* _Prompt_
Each line containing the word "monstruo" must be copied from the material below.
==================================================
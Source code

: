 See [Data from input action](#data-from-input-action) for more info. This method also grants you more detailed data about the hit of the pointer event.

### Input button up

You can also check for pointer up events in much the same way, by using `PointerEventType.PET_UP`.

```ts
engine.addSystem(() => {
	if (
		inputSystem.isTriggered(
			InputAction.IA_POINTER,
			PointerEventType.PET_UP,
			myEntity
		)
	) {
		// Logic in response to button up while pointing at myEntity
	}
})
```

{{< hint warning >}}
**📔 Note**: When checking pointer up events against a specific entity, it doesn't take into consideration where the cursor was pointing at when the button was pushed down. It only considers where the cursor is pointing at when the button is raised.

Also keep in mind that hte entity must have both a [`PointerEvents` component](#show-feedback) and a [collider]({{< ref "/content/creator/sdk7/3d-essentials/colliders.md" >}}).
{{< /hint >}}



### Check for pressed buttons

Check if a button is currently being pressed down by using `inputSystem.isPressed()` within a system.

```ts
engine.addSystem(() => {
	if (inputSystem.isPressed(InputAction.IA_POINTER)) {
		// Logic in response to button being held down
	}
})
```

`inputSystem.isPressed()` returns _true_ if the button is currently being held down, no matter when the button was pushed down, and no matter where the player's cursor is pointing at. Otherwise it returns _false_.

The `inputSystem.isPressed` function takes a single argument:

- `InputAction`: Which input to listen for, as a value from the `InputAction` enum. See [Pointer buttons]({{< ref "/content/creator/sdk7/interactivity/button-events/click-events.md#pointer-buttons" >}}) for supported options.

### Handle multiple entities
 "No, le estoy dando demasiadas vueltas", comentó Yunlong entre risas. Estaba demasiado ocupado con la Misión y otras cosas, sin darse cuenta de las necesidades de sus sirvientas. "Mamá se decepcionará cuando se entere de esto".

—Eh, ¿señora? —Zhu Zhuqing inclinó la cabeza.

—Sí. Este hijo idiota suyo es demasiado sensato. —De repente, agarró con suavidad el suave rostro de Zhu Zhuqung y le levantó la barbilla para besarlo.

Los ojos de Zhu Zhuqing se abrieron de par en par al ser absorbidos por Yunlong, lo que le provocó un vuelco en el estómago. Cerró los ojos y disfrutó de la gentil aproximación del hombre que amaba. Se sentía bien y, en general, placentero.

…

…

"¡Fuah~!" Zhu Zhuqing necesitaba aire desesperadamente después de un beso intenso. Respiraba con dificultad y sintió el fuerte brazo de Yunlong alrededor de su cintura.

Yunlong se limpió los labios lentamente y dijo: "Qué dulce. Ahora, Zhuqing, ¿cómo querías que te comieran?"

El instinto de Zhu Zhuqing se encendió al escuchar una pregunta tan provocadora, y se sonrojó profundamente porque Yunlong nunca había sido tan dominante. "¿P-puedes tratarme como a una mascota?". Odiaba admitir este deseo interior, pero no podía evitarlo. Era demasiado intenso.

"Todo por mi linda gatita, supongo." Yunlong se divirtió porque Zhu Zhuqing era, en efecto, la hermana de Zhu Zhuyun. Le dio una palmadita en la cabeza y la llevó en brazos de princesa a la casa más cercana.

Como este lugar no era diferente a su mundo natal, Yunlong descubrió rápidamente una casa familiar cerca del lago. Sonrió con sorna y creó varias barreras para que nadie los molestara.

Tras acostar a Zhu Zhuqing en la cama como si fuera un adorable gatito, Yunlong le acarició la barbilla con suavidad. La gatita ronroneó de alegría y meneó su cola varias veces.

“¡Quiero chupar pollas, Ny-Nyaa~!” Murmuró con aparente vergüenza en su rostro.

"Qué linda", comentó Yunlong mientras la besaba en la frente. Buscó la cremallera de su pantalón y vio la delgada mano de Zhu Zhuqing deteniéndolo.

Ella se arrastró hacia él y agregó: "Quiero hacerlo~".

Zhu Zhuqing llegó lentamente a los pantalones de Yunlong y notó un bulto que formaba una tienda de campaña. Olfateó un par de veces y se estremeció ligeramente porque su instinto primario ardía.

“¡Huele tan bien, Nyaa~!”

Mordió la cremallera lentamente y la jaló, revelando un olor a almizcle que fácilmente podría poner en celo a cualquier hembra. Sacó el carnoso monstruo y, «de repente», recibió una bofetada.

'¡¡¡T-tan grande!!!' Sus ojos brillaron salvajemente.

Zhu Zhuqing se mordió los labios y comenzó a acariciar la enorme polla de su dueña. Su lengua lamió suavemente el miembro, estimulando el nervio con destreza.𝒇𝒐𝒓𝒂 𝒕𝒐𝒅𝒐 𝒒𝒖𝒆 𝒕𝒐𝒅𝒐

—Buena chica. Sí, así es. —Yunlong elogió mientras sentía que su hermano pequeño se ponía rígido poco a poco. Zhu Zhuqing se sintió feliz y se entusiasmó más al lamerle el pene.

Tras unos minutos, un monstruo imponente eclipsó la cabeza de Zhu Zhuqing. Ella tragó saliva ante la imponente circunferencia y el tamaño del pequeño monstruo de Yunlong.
==================================================
* _Output below_
Mordió la cremallera lentamente y la jaló, revelando un olor a almizcle que fácilmente podría poner en celo a cualquier hembra. Sacó el carnoso monstruo y, «de repente», recibió una bofetada.
Tras unos minutos, un monstruo imponente eclipsó la cabeza de Zhu Zhuqing. Ella tragó saliva ante la imponente circunferencia y el tamaño del pequeño monstruo de Yunlong.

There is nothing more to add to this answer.